We assessed the accuracy of clinical exams alone compared to clinical exams plus MRI in determining the status of axillary sentinel lymph nodes in cN1 patients with a negative axillary clinical exam following neoadjuvant chemotherapy.
Our cohort consisted of 269 patients with a median age of 49 years. Most tumors had ductal histology (94 percent) and were classified as high grade (90 percent). Following neoadjuvant chemotherapy, 87 patients (32 percent) had a clinical exam alone, and 182 patients (68 percent) had a clinical exam and an MRI. Tumor histology, T stage, hormone receptor status, the number of sentinel nodes removed, and the number of positive sentinel nodes were comparable between the groups. (1)
We found no difference in the frequency of positive sentinel nodes on final pathology based on whether patients had received a clinical exam alone, a positive MRI finding, or a negative MRI finding (p = 0.09). (1)
MRI predicted the pathological status of sentinel nodes with a sensitivity of 38 percent and a specificity of 76 percent. The overall accuracy of MRI to predict the sentinel node status was 58 percent. (1)
Hypothetically, if we had triaged patients to axillary dissection based on abnormal MRI findings, 23 of 55 patients (42 percent) with a suspicious MRI finding yet negative final sentinel node pathology would have had an unnecessary procedure. (1)
The accuracy of MRI increased to 62 percent when residual disease was observed in both the breast and axilla, but triaging patients based on these findings would still have resulted in 30 percent of patients with negative sentinel nodes having an axillary dissection. (1)
Overall, our findings indicate that MRI after neoadjuvant chemotherapy is no more accurate than a clinical exam alone in predicting sentinel lymph node pathology in patients with clinical N1 disease. Abnormal lymph nodes on MRI should not exclude proceeding to sentinel lymph node biopsy for further evaluation.
Advancing Breast Cancer Care
At MSK, we are committed to maximizing cancer outcomes for our patients. At the same time, we look for ways to help patients avoid the toxic effects of cancer treatments whenever possible.

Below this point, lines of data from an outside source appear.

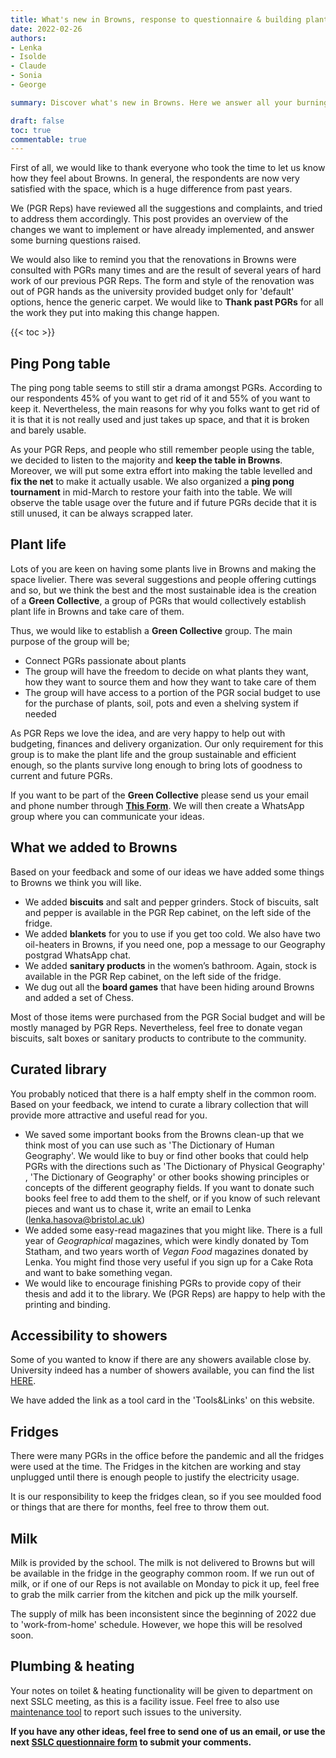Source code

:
 ```yaml
---
title: What's new in Browns, response to questionnaire & building plant life.
date: 2022-02-26
authors:
- Lenka
- Isolde
- Claude
- Sonia
- George

summary: Discover what's new in Browns. Here we answer all your burning questions, address comments and implement suggestions. Join our Green Collective group and help build a plant life in Browns.

draft: false
toc: true
commentable: true
---
```


First of all, we would like to thank everyone who took the time to let us know how they feel about Browns. In general, the respondents are now very satisfied with the space, which is a huge difference from past years. 

We (PGR Reps) have reviewed all the suggestions and complaints, and tried to address them accordingly. This post provides an overview of the changes we want to implement or have already implemented, and answer some burning questions raised.

We would also like to remind you that the renovations in Browns were consulted with PGRs many times and are the result of several years of hard work of our previous PGR Reps. The form and style of the renovation was out of PGR hands as the university provided budget only for 'default' options, hence the generic carpet. We would like to **Thank past PGRs** for all the work they put into making this change happen.

{{< toc >}} 

<!--more-->


## Ping Pong table

The ping pong table seems to still stir a drama amongst PGRs. According to our respondents 45% of you want to get rid of it and 55% of you want to keep it. Nevertheless, the main reasons for why you folks want to get rid of it is that it is not really used and just takes up space, and that it is broken and barely usable.

As your PGR Reps, and people who still remember people using the table, we decided to listen to the majority and **keep the table in Browns**. Moreover, we will put some extra effort into making the table levelled and **fix the net** to make it actually usable. We also organized a **ping pong tournament** in mid-March to restore your faith into the table.
We will observe the table usage over the future and if future PGRs decide that it is still unused, it can be always scrapped later.

## Plant life

Lots of you are keen on having some plants live in Browns and making the space livelier. There was several suggestions and people offering cuttings and so, but we think the best and the most sustainable idea is the creation of a **Green Collective**, a group of PGRs that would collectively establish plant life in Browns and take care of them.

Thus, we would like to establish a **Green Collective** group. The main purpose of the group will be;
* Connect PGRs passionate about plants
* The group will have the freedom to decide on what plants they want, how they want to source them and how they want to take care of them
* The group will have access to a portion of the PGR social budget to use for the purchase of plants, soil, pots and even a shelving system if needed

As PGR Reps we love the idea, and are very happy to help out with budgeting, finances and delivery organization. Our only requirement for this group is to make the plant life and the group sustainable and efficient enough, so the plants survive long enough to bring lots of goodness to current and future PGRs.

If you want to be part of the **Green Collective** please send us your email and phone number through **[This Form](https://forms.gle/txtUQgajVUpfoYFb8)**. We will then create a WhatsApp group where you can communicate your ideas.

## What we added to Browns

Based on your feedback and some of our ideas we have added some things to Browns we think you will like. 
* We added **biscuits** and salt and pepper grinders. Stock of biscuits, salt and pepper is available in the PGR Rep cabinet, on the left side of the fridge.
* We added **blankets** for you to use if you get too cold. We also have two oil-heaters in Browns, if you need one, pop a message to our Geography postgrad WhatsApp chat.
* We added **sanitary products** in the women’s bathroom. Again, stock is available in the PGR Rep cabinet, on the left side of the fridge.
* We dug out all the **board games** that have been hiding around Browns and added a set of Chess.

Most of those items were purchased from the PGR Social budget and will be mostly managed by PGR Reps. Nevertheless, feel free to donate vegan biscuits, salt boxes or sanitary products to contribute to the community. 

## Curated library

You probably noticed that there is a half empty shelf in the common room. Based on your feedback, we intend to curate a library collection that will provide more attractive and useful read for you. 
* We saved some important books from the Browns clean-up that we think most of you can use such as 'The Dictionary of Human Geography'. We would like to buy or find other books that could help PGRs with the directions such as 'The Dictionary of Physical Geography' , 'The Dictionary of Geography' or other books showing principles or concepts of the different geography fields. If you want to donate such books feel free to add them to the shelf, or if you know of such relevant pieces and want us to chase it, write an email to Lenka (lenka.hasova@bristol.ac.uk)
* We added some easy-read magazines that you might like. There is a full year of *Geographical* magazines, which were kindly donated by Tom Statham, and two years worth of *Vegan Food* magazines donated by Lenka. You might find those very useful if you sign up for a Cake Rota and want to bake something vegan.
* We would like to encourage finishing PGRs to provide copy of their thesis and add it to the library. We (PGR Reps) are happy to help with the printing and binding. 

## Accessibility to showers

Some of you wanted to know if there are any showers available close by.
University indeed has a number of showers available, you can find the list [HERE](https://www.bristol.ac.uk/media-library/sites/transportplan/documents/List%20of%20University%20showers%20exc%20Halls%202020.pdf).

We have added the link as a tool card in the 'Tools&Links' on this website.

## Fridges 

There were many PGRs in the office before the pandemic and all the fridges were used at the time. The Fridges in the kitchen are working and stay unplugged until there is enough people to justify the electricity usage.

It is our responsibility to keep the fridges clean, so if you see moulded food or things that are there for months, feel free to throw them out. 

## Milk

Milk is provided by the school. The milk is not delivered to Browns but will be available in the fridge in the geography common room. If we run out of milk, or if one of our Reps is not available on Monday to pick it up, feel free to grab the milk carrier from the kitchen and pick up the milk yourself.

The supply of milk has been inconsistent since the beginning of 2022 due to 'work-from-home' schedule. However, we hope this will be resolved soon.

## Plumbing & heating

Your notes on toilet & heating functionality will be given to department on next SSLC meeting, as this is a facility issue. Feel free to also use [maintenance tool](https://uob.sharepoint.com/sites/campus-division/SitePages/maintenance-services.aspx) to report such issues to the university. 


**If you have any other ideas, feel free to send one of us an email, or use the next [SSLC questionnaire form](https://forms.gle/TnVWgMn8ShXdvZzd6) to submit your comments.**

We are currently conducting a randomized phase III clinical trial to evaluate the effectiveness of axillary radiation therapy compared to standard surgical removal of axillary nodes in patients with positive sentinel nodes after neoadjuvant chemotherapy.
MSK physicians have pioneered microsurgical techniques that redirect or reconnect small lymphatic blood vessels to help prevent and treat lymphedema. MSK is also the only cancer center with an active lymphedema surgical program supported by a dedicated lymphedema research laboratory.
This study was funded in part by a National Institutes of Health/National Cancer Institute Cancer Center Support Grant (P30 CA008748). It was presented in a podium format at the Society of Surgical Oncology’s 72nd Annual Cancer Symposium.
Dr. Moo has no conflict-of-interest disclosures to report. Dr. Morrow has received speaking honoraria from Genomic Health and Roche.